What the task requires >>
Whichever lines include the word "implemented", copy them as they appear in the data.

Collected data:
⟨

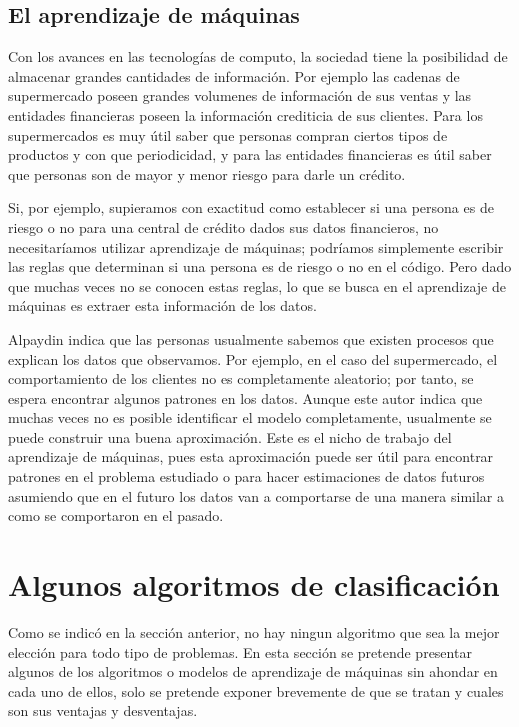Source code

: \documentclass[a4paper, 11pt, oneside]{report}
\begin{document}
\subsection{El aprendizaje de máquinas}
\label{sect:machineLearning}

Con los avances en las tecnologías de computo, la sociedad tiene la posibilidad de almacenar grandes cantidades de información. Por ejemplo las cadenas de supermercado poseen grandes volumenes de información de sus ventas y las entidades financieras poseen la información crediticia de sus clientes. Para los supermercados es muy útil saber que personas compran ciertos tipos de productos y con que periodicidad, y para las entidades financieras es útil saber que personas son de mayor y menor riesgo para darle un crédito.\newline

Si, por ejemplo, supieramos con exactitud como establecer si una persona es de riesgo o no para una central de crédito dados sus datos financieros, no necesitaríamos utilizar
aprendizaje de máquinas; podríamos simplemente escribir las reglas que determinan si una persona es de riesgo o no en el código. Pero dado que muchas veces no se conocen estas reglas, lo que se busca en el aprendizaje de máquinas es extraer esta información de los datos.

Alpaydin indica que las personas usualmente sabemos que existen procesos que explican los datos que observamos. Por ejemplo, en el caso del supermercado, el comportamiento de los clientes no es completamente aleatorio; por tanto, se espera encontrar algunos patrones en los datos. Aunque este autor indica que muchas veces no es posible identificar el modelo completamente, usualmente se puede construir una buena aproximación. Este es el nicho de trabajo del aprendizaje de máquinas, pues esta aproximación puede ser útil para encontrar patrones en el problema estudiado o para hacer estimaciones de datos futuros asumiendo que en el futuro los datos van a comportarse de una manera similar a como se comportaron en el pasado.

\section{Algunos algoritmos de clasificación}

Como se indicó en la sección anterior, no hay ningun algoritmo que sea la mejor elección para todo tipo de problemas. En esta sección se pretende presentar algunos de los algoritmos o modelos de aprendizaje de máquinas sin ahondar en cada uno de ellos, solo se pretende exponer brevemente de que se tratan y cuales son sus ventajas y desventajas.
\end{document}
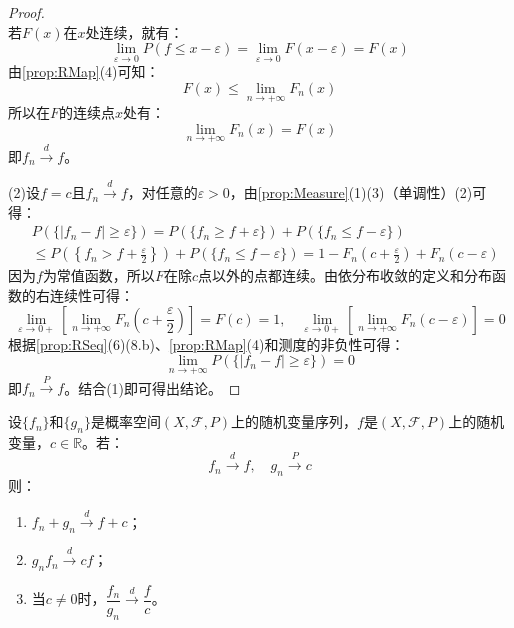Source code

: \begin{proof}
\begin{equation*}
	\end{equation*}
	若$F(x)$在$x$处连续，就有：
	\begin{equation*}
		\lim_{\varepsilon\to0}P(f\leqslant x-\varepsilon)=\lim_{\varepsilon\to0}F(x-\varepsilon)=F(x)
	\end{equation*}
	由\cref{prop:RMap}(4)可知：
	\begin{equation*}
		F(x)\leqslant\lim_{n\to+\infty}F_n(x)
	\end{equation*}
	所以在$F$的连续点$x$处有：
	\begin{equation*}
		\lim_{n\to+\infty}F_n(x)=F(x)
	\end{equation*}
	即$f_n\overset{d}{\longrightarrow}f$。\par
	(2)设$f=c$且$f_n\overset{d}{\longrightarrow}f$，对任意的$\varepsilon>0$，由\cref{prop:Measure}(1)(3)（单调性）(2)可得：
	\begin{align*}
		&P(\{|f_n-f|\geqslant\varepsilon\})=P(\{f_n\geqslant f+\varepsilon\})+P(\{f_n\leqslant f-\varepsilon\}) \\
		&\leqslant P\left(\left\{f_n>f+\frac{\varepsilon}{2}\right\}\right)+P(\{f_n\leqslant f-\varepsilon\})=1-F_n\left(c+\frac{\varepsilon}{2}\right)+F_n(c-\varepsilon)
	\end{align*}
	因为$f$为常值函数，所以$F$在除$c$点以外的点都连续。由依分布收敛的定义和分布函数的右连续性可得：
	\begin{equation*}
		\lim_{\varepsilon\to0+}\left[\lim_{n\to+\infty}F_n\left(c+\frac{\varepsilon}{2}\right)\right]=F(c)=1,\quad\lim_{\varepsilon\to0+}\left[\lim_{n\to+\infty}F_n(c-\varepsilon)\right]=0
	\end{equation*}
	根据\cref{prop:RSeq}(6)(8.b)、\cref{prop:RMap}(4)和测度的非负性可得：
	\begin{equation*}
		\lim_{n\to+\infty}P(\{|f_n-f|\geqslant\varepsilon\})=0
	\end{equation*}
	即$f_n\overset{P}{\longrightarrow}f$。结合(1)即可得出结论。
\end{proof}
\begin{theorem}\label{theo:Slutsky}
	设$\{f_n\}$和$\{g_n\}$是概率空间$(X,\mathscr{F},P)$上的随机变量序列，$f$是$(X,\mathscr{F},P)$上的随机变量，$c\in\mathbb{R}$。若：
	\begin{equation*}
		f_n\overset{d}{\longrightarrow}f,\quad g_n\overset{P}{\longrightarrow}c
	\end{equation*}
	则：
	\begin{enumerate}
		\item $f_n+g_n\overset{d}{\longrightarrow}f+c$；
		\item $g_nf_n\overset{d}{\longrightarrow}cf$；
		\item 当$c\ne0$时，$\dfrac{f_n}{g_n}\overset{d}{\longrightarrow}\dfrac{f}{c}$。
	\end{enumerate}
\end{theorem}
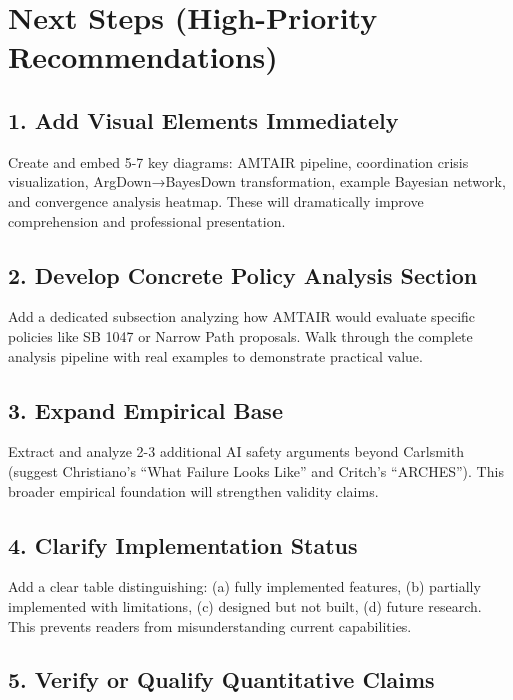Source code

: \documentclass[
  11pt,
  letterpaper,
]{book}
\begin{document}
\section{Next Steps (High-Priority
Recommendations)}\label{next-steps-high-priority-recommendations}

\subsection{1. Add Visual Elements
Immediately}\label{add-visual-elements-immediately}

Create and embed 5-7 key diagrams: AMTAIR pipeline, coordination crisis
visualization, ArgDown→BayesDown transformation, example Bayesian
network, and convergence analysis heatmap. These will dramatically
improve comprehension and professional presentation.

\subsection{2. Develop Concrete Policy Analysis
Section}\label{develop-concrete-policy-analysis-section}

Add a dedicated subsection analyzing how AMTAIR would evaluate specific
policies like SB 1047 or Narrow Path proposals. Walk through the
complete analysis pipeline with real examples to demonstrate practical
value.

\subsection{3. Expand Empirical Base}\label{expand-empirical-base}

Extract and analyze 2-3 additional AI safety arguments beyond Carlsmith
(suggest Christiano's ``What Failure Looks Like'' and Critch's
``ARCHES''). This broader empirical foundation will strengthen validity
claims.

\subsection{4. Clarify Implementation
Status}\label{clarify-implementation-status}

Add a clear table distinguishing: (a) fully implemented features, (b)
partially implemented with limitations, (c) designed but not built, (d)
future research. This prevents readers from misunderstanding current
capabilities.

\subsection{5. Verify or Qualify Quantitative
Claims}\label{verify-or-qualify-quantitative-claims}
\end{document}
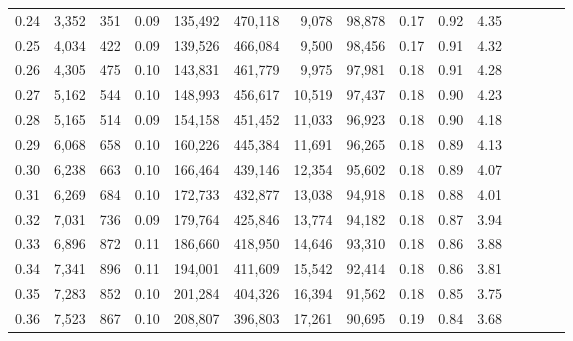 \begin{tabular}{rrrcrrrrrrrrrrr}
0.24 &   3,352 &    351 &                                       0.09 &  135,492 &  470,118 &    9,078 &   98,878 &  0.17 &  0.92 &                         4.35 \\
0.25 &   4,034 &    422 &                                       0.09 &  139,526 &  466,084 &    9,500 &   98,456 &  0.17 &  0.91 &                         4.32 \\
0.26 &   4,305 &    475 &                                       0.10 &  143,831 &  461,779 &    9,975 &   97,981 &  0.18 &  0.91 &                         4.28 \\
0.27 &   5,162 &    544 &                                       0.10 &  148,993 &  456,617 &   10,519 &   97,437 &  0.18 &  0.90 &                         4.23 \\
0.28 &   5,165 &    514 &                                       0.09 &  154,158 &  451,452 &   11,033 &   96,923 &  0.18 &  0.90 &                         4.18 \\
0.29 &   6,068 &    658 &                                       0.10 &  160,226 &  445,384 &   11,691 &   96,265 &  0.18 &  0.89 &                         4.13 \\
0.30 &   6,238 &    663 &                                       0.10 &  166,464 &  439,146 &   12,354 &   95,602 &  0.18 &  0.89 &                         4.07 \\
0.31 &   6,269 &    684 &                                       0.10 &  172,733 &  432,877 &   13,038 &   94,918 &  0.18 &  0.88 &                         4.01 \\
0.32 &   7,031 &    736 &                                       0.09 &  179,764 &  425,846 &   13,774 &   94,182 &  0.18 &  0.87 &                         3.94 \\
0.33 &   6,896 &    872 &                                       0.11 &  186,660 &  418,950 &   14,646 &   93,310 &  0.18 &  0.86 &                         3.88 \\
0.34 &   7,341 &    896 &                                       0.11 &  194,001 &  411,609 &   15,542 &   92,414 &  0.18 &  0.86 &                         3.81 \\
0.35 &   7,283 &    852 &                                       0.10 &  201,284 &  404,326 &   16,394 &   91,562 &  0.18 &  0.85 &                         3.75 \\
0.36 &   7,523 &    867 &                                       0.10 &  208,807 &  396,803 &   17,261 &   90,695 &  0.19 &  0.84 &                         3.68 \\

\end{tabular}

⟩

Result for this task >>
Add a clear table distinguishing: (a) fully implemented features, (b)
partially implemented with limitations, (c) designed but not built, (d)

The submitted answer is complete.